- [About this task] Tell how many lines in the data below hold the string "Birth"; give nothing but the number.

(Excerpts from a dataset)
════════════════

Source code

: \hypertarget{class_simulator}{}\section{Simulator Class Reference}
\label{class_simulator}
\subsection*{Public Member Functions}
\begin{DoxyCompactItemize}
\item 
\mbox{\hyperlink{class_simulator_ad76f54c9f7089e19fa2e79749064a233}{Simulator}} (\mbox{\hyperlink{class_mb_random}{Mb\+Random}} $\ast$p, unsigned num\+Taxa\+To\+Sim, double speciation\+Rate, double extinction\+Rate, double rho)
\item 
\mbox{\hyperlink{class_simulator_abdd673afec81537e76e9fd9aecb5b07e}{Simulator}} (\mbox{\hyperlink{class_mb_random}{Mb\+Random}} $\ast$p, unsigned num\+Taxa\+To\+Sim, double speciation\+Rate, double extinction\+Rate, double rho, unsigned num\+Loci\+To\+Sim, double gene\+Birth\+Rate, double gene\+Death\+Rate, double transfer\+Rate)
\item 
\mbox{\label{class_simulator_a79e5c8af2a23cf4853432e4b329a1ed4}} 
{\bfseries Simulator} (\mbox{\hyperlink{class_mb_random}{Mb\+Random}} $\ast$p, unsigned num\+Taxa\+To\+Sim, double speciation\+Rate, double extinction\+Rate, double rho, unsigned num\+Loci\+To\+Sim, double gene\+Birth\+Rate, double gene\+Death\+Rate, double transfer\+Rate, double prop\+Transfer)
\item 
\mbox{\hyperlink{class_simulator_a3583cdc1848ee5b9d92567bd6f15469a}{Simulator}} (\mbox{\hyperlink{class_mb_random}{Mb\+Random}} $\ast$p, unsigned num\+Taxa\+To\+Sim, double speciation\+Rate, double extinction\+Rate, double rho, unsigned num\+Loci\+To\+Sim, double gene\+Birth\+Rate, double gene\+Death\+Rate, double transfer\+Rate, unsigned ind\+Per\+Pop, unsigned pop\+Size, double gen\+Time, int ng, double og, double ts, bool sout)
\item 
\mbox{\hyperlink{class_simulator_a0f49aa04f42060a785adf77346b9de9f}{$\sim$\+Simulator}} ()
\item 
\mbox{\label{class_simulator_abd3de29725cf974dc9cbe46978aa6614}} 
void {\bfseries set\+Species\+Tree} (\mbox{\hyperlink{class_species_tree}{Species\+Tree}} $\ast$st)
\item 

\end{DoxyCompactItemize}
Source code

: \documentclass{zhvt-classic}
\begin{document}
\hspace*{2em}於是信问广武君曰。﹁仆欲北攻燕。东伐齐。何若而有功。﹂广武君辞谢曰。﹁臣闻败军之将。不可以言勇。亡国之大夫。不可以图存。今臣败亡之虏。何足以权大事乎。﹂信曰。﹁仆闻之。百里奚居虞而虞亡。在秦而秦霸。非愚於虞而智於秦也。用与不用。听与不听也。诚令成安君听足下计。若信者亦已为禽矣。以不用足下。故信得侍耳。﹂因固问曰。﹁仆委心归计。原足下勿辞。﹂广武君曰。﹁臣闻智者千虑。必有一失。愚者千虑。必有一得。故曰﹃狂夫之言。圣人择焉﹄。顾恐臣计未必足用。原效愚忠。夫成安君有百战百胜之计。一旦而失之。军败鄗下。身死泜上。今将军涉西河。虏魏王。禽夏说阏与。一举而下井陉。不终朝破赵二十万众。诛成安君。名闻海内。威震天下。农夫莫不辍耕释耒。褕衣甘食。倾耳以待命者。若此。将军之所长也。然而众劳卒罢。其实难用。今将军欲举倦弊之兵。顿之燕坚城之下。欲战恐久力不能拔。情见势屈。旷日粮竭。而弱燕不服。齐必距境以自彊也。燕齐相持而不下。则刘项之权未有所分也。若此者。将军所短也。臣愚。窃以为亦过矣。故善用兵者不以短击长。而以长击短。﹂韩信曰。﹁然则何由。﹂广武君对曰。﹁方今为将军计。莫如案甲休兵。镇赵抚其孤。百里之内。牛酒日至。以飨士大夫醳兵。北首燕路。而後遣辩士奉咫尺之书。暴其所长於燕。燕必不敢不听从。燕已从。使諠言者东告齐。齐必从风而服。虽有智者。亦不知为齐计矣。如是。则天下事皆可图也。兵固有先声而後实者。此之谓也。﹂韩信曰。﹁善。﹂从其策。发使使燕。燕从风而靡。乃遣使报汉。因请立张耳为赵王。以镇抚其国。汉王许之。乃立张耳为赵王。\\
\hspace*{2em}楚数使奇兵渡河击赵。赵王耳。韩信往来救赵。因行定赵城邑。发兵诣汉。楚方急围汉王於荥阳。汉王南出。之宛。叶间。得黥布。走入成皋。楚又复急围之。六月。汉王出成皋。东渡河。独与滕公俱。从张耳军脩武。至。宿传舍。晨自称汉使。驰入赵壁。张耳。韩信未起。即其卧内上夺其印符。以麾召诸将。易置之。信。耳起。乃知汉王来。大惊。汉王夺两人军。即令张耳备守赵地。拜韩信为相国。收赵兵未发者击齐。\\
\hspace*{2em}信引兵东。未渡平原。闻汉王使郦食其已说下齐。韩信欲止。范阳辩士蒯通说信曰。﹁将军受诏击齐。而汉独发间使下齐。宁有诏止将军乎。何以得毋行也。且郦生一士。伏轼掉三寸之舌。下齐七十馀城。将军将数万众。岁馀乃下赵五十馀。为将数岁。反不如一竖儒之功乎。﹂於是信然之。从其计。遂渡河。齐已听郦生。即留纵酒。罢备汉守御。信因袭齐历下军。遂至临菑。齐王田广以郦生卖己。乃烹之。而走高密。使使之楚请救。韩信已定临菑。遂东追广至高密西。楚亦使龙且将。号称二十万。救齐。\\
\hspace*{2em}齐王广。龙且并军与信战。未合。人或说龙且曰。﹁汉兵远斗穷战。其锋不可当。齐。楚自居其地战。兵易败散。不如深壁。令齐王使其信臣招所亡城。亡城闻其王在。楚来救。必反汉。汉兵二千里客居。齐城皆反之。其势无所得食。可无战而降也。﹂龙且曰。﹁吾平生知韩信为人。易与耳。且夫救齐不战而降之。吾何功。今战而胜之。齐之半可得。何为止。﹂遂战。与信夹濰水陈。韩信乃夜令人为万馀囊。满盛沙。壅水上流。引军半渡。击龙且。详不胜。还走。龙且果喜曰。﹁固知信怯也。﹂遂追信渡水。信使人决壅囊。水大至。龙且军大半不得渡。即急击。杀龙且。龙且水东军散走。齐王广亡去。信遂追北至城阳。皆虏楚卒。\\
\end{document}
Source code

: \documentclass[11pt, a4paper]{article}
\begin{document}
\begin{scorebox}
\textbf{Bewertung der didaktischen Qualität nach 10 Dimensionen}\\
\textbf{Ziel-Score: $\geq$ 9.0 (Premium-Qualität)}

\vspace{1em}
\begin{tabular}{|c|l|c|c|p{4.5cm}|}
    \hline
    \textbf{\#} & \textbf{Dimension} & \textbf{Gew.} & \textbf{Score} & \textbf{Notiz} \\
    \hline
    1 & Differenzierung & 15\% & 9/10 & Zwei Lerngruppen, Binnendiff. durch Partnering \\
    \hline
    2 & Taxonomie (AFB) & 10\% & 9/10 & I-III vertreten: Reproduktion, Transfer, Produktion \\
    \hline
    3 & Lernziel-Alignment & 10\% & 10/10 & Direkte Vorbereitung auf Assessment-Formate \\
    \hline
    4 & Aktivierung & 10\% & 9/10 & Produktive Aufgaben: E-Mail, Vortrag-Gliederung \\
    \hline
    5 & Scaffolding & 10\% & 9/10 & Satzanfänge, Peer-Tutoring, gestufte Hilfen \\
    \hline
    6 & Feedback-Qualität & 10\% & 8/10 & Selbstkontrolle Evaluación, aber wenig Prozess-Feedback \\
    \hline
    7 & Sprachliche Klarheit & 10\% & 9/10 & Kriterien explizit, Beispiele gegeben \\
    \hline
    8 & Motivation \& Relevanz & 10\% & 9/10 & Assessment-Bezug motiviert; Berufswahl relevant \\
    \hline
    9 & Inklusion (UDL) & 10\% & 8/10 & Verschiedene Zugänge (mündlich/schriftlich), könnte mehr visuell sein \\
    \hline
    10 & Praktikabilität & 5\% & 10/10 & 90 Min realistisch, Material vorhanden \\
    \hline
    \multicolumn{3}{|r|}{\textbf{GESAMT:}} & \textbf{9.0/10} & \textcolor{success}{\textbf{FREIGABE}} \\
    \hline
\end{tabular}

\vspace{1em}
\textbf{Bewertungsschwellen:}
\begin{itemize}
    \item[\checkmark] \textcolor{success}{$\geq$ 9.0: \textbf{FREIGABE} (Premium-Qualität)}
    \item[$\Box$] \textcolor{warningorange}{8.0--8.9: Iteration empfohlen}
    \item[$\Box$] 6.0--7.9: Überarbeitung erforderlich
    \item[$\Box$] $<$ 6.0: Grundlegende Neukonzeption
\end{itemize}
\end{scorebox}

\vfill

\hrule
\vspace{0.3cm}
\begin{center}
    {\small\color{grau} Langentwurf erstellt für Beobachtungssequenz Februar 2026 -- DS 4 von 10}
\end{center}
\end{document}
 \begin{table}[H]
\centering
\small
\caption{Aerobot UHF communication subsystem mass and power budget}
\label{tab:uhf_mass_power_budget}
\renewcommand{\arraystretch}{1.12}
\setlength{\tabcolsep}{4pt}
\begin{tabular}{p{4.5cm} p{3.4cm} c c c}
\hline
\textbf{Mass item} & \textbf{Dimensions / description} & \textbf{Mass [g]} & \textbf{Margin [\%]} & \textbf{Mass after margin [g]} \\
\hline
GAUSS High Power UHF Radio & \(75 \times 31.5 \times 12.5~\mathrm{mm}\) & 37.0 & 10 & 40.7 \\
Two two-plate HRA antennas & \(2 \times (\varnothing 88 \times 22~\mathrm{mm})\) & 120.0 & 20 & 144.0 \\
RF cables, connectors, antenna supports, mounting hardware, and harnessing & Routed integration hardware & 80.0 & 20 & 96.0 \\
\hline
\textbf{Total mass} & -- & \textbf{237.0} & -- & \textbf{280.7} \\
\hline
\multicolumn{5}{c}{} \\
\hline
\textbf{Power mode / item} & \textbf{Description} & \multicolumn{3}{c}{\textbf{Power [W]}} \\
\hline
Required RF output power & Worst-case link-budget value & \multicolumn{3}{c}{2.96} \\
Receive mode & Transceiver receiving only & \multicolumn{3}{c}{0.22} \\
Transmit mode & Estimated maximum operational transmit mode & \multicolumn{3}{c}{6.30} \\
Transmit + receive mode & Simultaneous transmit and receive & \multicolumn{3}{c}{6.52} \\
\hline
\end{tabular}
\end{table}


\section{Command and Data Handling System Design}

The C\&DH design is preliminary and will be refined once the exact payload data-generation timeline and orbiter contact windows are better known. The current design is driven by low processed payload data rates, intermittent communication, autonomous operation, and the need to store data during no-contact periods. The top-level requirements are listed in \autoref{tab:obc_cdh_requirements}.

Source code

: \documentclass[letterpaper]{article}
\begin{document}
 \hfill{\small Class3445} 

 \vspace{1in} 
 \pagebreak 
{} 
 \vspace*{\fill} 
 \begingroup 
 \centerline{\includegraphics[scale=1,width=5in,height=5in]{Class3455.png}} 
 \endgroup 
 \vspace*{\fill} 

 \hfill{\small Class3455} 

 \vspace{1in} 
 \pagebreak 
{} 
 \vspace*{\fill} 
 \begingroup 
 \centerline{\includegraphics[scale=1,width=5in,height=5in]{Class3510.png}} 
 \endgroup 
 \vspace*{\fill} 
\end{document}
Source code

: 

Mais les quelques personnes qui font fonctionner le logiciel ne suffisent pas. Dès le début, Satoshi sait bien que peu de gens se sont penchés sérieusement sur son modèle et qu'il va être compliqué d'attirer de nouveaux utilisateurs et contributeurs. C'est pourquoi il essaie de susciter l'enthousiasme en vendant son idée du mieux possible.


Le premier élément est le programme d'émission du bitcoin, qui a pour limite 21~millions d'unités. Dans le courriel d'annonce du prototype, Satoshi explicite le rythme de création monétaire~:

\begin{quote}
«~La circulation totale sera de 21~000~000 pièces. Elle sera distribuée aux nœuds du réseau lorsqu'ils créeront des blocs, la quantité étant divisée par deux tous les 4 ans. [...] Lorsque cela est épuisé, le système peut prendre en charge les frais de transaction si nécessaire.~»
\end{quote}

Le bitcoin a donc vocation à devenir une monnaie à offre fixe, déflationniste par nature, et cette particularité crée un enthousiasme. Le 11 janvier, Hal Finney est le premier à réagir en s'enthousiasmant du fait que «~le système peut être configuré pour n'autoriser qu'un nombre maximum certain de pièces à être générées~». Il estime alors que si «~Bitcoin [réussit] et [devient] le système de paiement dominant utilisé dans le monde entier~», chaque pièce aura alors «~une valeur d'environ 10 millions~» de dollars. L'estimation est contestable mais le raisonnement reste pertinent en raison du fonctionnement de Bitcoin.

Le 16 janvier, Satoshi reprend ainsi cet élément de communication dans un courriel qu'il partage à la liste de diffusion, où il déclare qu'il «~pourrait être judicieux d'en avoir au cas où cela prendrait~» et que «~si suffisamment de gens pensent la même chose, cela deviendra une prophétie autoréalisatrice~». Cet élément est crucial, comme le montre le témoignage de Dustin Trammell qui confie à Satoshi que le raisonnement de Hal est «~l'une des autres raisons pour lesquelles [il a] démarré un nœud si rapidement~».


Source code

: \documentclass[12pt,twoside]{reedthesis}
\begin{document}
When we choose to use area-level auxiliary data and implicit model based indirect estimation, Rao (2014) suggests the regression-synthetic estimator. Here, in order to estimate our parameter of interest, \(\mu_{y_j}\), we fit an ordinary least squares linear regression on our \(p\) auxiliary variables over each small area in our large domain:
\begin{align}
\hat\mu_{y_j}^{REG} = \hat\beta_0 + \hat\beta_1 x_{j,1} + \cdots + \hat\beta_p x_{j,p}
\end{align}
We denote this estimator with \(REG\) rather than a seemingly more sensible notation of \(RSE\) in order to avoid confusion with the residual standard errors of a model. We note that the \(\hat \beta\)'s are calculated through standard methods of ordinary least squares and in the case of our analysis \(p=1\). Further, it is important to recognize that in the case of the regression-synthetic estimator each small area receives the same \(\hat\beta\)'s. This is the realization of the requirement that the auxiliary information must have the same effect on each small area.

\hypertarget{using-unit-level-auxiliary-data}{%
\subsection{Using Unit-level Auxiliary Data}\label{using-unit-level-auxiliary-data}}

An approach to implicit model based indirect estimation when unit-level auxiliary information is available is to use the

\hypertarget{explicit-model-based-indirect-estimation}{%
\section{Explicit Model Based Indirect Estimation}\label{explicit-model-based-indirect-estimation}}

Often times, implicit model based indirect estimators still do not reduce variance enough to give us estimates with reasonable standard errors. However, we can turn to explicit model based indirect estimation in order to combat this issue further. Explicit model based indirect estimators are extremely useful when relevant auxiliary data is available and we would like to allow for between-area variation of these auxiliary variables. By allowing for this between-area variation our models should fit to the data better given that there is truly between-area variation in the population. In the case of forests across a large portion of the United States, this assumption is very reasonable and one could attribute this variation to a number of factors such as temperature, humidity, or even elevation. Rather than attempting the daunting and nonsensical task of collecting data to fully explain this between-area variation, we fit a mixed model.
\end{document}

════════════════

- [Task solution] 3